Action item >> Both the line below containing "- [ ] **City Stored**: Selected" and the line containing "- ❌ 05_error_message.png", along with every line between them, should be repeated exactly; no other line belongs in the answer.

Data shown >>

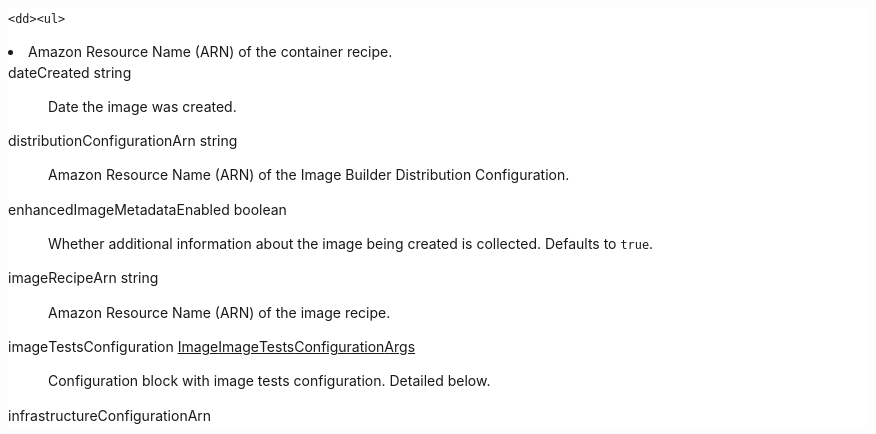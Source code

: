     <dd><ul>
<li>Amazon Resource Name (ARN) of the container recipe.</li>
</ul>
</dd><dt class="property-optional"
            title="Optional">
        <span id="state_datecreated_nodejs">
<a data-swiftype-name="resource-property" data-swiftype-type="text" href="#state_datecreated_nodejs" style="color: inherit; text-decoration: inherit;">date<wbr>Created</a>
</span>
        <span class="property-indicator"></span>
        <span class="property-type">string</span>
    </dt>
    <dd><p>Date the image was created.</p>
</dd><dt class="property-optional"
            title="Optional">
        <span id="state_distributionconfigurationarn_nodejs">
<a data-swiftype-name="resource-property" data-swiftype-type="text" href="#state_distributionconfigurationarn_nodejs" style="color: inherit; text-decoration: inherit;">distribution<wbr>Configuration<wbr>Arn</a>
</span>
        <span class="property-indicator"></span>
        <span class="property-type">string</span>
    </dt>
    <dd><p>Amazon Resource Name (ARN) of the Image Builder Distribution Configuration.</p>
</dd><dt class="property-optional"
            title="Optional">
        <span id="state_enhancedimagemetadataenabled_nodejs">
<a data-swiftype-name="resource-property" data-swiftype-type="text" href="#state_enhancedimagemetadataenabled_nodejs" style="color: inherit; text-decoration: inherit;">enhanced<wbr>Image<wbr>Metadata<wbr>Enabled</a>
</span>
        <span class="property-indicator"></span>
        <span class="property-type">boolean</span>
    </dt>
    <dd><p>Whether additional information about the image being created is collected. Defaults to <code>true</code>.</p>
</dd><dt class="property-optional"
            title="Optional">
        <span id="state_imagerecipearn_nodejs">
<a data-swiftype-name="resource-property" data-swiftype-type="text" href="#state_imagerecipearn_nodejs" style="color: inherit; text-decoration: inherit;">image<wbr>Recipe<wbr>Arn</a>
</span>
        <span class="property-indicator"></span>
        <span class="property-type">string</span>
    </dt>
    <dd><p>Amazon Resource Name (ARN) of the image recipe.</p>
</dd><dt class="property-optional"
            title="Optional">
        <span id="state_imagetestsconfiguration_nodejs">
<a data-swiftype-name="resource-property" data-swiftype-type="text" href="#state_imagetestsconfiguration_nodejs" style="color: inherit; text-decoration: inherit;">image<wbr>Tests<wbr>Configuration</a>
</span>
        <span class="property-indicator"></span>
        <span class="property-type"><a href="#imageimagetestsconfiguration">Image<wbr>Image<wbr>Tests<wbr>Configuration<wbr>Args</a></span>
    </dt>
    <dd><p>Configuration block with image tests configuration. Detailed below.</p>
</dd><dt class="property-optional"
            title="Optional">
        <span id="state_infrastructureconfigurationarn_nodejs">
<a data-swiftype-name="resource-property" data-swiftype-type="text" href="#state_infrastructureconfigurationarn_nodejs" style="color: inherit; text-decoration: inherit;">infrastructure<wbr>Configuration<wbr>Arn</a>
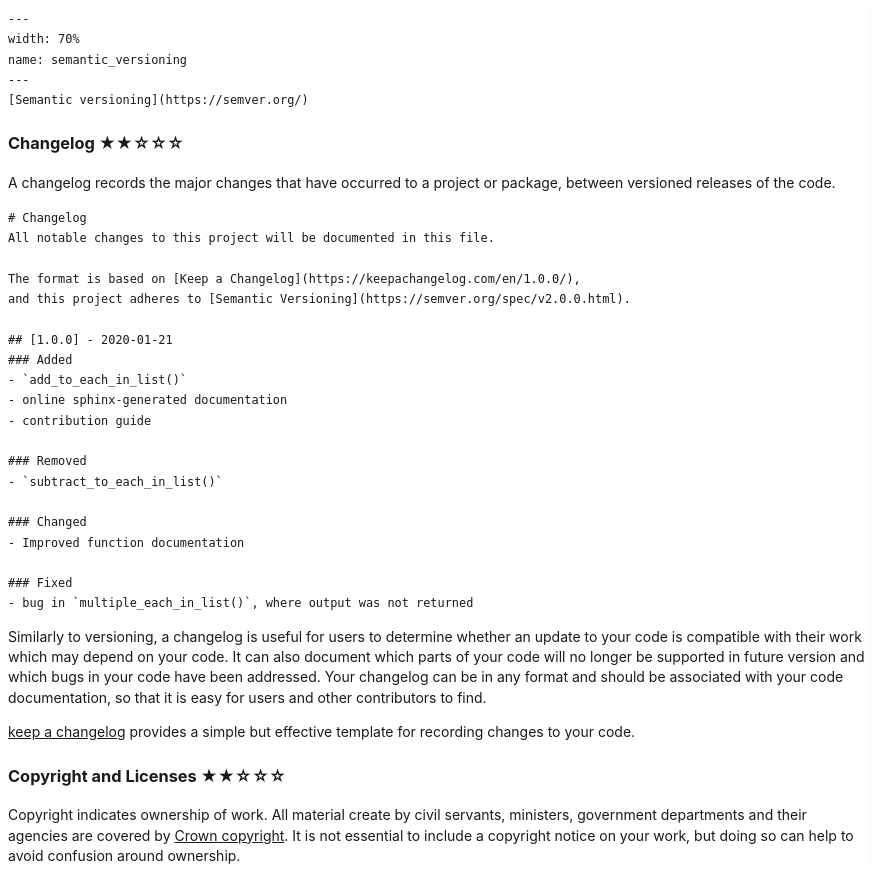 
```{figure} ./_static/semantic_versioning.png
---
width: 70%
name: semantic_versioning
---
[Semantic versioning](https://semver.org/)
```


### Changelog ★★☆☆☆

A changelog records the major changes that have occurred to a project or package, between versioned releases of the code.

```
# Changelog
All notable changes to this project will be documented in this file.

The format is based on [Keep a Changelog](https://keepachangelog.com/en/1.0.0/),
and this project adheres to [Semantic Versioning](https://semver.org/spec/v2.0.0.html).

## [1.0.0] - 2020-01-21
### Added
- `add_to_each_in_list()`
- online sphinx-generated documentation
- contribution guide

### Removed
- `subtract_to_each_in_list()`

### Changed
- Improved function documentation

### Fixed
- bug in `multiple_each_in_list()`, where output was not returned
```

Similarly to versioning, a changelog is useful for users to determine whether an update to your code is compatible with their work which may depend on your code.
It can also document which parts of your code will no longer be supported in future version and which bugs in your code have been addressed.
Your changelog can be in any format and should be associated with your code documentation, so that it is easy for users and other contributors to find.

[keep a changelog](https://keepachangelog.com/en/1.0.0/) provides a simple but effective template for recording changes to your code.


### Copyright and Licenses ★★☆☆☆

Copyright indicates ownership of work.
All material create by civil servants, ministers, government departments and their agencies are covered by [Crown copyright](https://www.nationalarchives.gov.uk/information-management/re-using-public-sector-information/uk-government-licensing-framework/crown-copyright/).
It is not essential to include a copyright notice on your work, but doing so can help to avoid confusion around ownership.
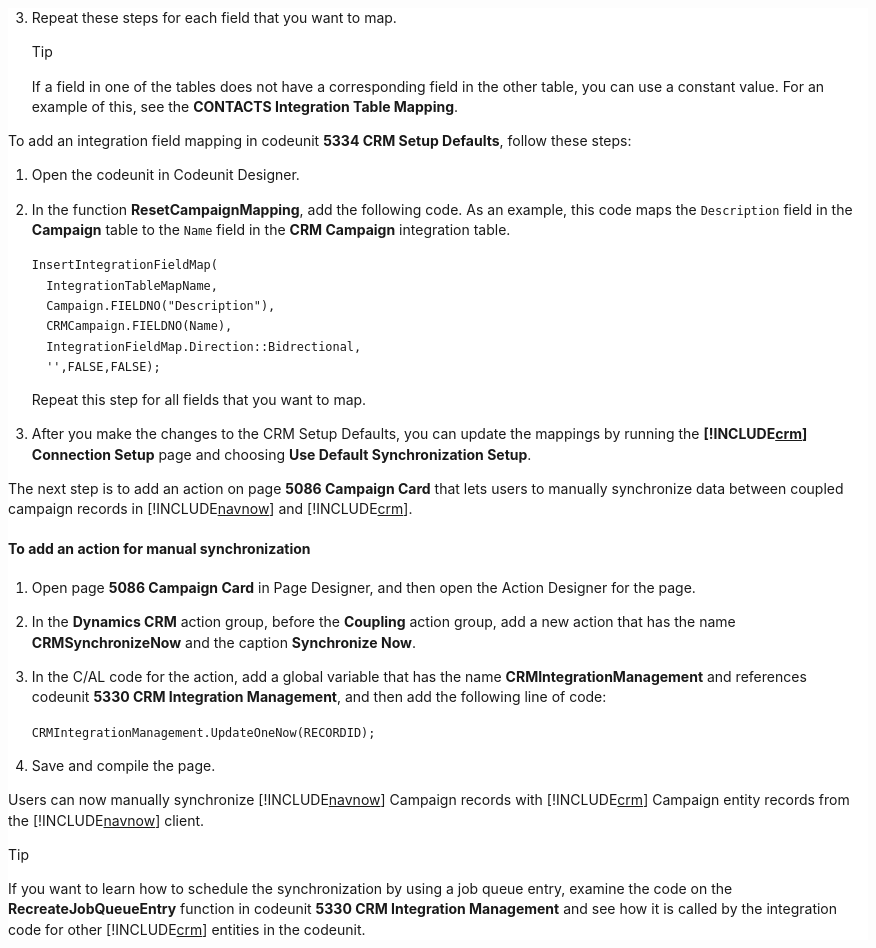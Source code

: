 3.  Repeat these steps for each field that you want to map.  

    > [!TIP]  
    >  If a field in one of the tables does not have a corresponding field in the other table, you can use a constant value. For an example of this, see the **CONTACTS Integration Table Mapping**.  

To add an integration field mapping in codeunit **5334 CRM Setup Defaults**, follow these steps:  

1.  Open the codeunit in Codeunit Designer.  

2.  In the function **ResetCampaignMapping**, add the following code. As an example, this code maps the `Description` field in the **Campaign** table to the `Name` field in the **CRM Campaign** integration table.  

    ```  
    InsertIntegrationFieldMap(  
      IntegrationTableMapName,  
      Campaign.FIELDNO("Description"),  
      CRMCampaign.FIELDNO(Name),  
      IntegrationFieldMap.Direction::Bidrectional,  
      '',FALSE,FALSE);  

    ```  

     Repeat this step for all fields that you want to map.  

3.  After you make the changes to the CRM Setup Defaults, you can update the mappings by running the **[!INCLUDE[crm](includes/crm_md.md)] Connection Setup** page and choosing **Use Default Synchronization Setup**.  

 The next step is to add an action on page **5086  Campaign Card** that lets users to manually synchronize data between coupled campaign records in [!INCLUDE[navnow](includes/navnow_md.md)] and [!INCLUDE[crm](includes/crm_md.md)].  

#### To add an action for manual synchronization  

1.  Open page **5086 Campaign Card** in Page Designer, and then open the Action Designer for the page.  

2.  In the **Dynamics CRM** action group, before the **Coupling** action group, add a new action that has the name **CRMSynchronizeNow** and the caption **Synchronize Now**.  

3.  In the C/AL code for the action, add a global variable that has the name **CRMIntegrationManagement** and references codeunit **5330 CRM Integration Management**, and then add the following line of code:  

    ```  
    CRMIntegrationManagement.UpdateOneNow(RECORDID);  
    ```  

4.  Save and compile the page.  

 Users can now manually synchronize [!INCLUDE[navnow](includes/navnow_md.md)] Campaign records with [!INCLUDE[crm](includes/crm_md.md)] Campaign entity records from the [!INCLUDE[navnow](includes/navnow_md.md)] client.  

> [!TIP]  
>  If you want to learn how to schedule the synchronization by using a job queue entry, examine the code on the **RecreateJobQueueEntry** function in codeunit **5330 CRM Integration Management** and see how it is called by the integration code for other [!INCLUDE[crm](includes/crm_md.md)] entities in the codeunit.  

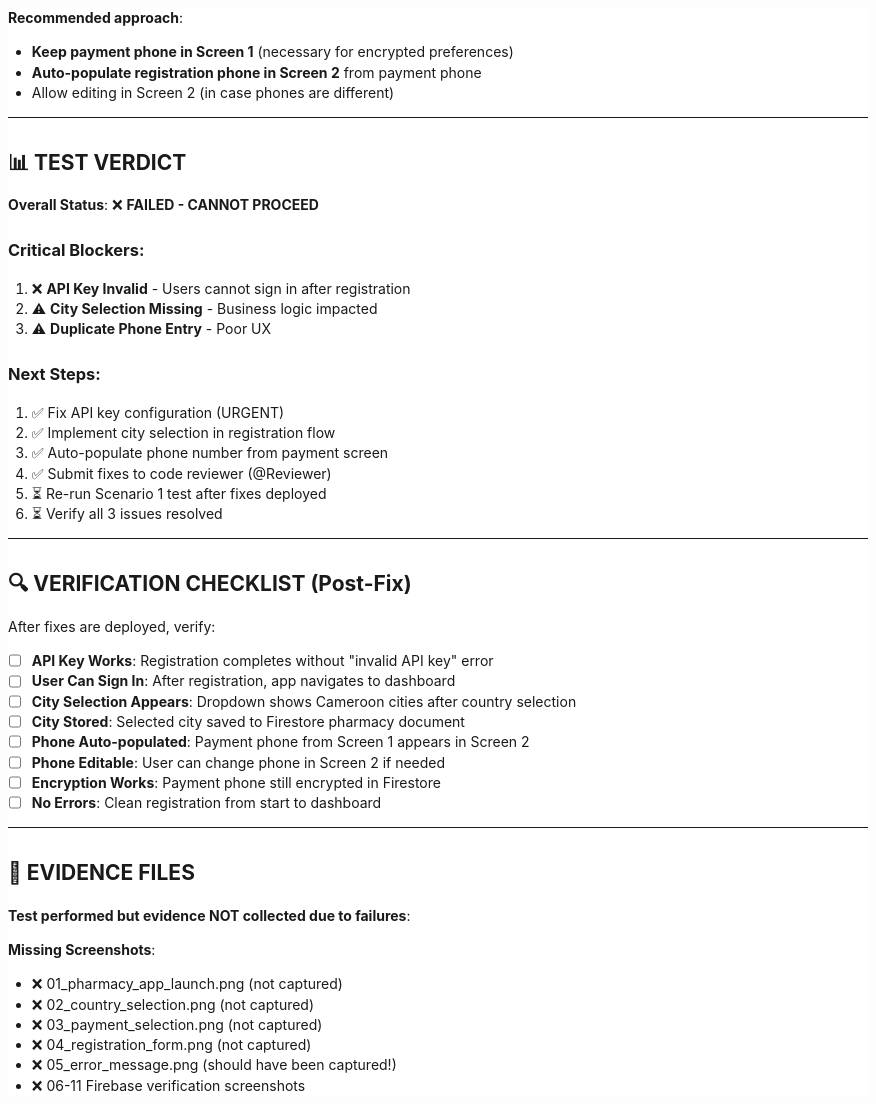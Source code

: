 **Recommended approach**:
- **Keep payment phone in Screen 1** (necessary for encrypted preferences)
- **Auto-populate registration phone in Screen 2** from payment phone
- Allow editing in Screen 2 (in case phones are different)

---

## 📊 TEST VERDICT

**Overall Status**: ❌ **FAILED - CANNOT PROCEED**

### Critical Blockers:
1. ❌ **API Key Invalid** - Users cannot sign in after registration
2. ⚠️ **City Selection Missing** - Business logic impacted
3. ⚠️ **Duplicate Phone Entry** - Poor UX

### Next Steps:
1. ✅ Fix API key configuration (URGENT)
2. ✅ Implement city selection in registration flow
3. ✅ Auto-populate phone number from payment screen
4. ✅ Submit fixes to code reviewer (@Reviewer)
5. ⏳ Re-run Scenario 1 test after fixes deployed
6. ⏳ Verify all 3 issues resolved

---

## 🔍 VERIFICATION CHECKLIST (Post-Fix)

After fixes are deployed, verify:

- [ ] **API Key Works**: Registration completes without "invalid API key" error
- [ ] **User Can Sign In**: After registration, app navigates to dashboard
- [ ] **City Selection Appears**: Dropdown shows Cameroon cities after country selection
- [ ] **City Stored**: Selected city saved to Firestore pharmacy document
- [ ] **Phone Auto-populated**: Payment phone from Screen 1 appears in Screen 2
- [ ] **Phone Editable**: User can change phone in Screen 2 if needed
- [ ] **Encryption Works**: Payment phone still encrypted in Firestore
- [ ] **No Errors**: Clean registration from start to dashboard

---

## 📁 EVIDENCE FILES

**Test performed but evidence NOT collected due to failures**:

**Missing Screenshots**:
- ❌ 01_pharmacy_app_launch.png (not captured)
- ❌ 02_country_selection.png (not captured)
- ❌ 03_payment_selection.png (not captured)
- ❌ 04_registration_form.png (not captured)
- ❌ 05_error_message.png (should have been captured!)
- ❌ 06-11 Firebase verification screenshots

Completed exercise >>
- [ ] **City Stored**: Selected city saved to Firestore pharmacy document
- [ ] **Phone Auto-populated**: Payment phone from Screen 1 appears in Screen 2
- [ ] **Phone Editable**: User can change phone in Screen 2 if needed
- [ ] **Encryption Works**: Payment phone still encrypted in Firestore
- [ ] **No Errors**: Clean registration from start to dashboard

---

## 📁 EVIDENCE FILES

**Test performed but evidence NOT collected due to failures**:

**Missing Screenshots**:
- ❌ 01_pharmacy_app_launch.png (not captured)
- ❌ 02_country_selection.png (not captured)
- ❌ 03_payment_selection.png (not captured)
- ❌ 04_registration_form.png (not captured)
- ❌ 05_error_message.png (should have been captured!)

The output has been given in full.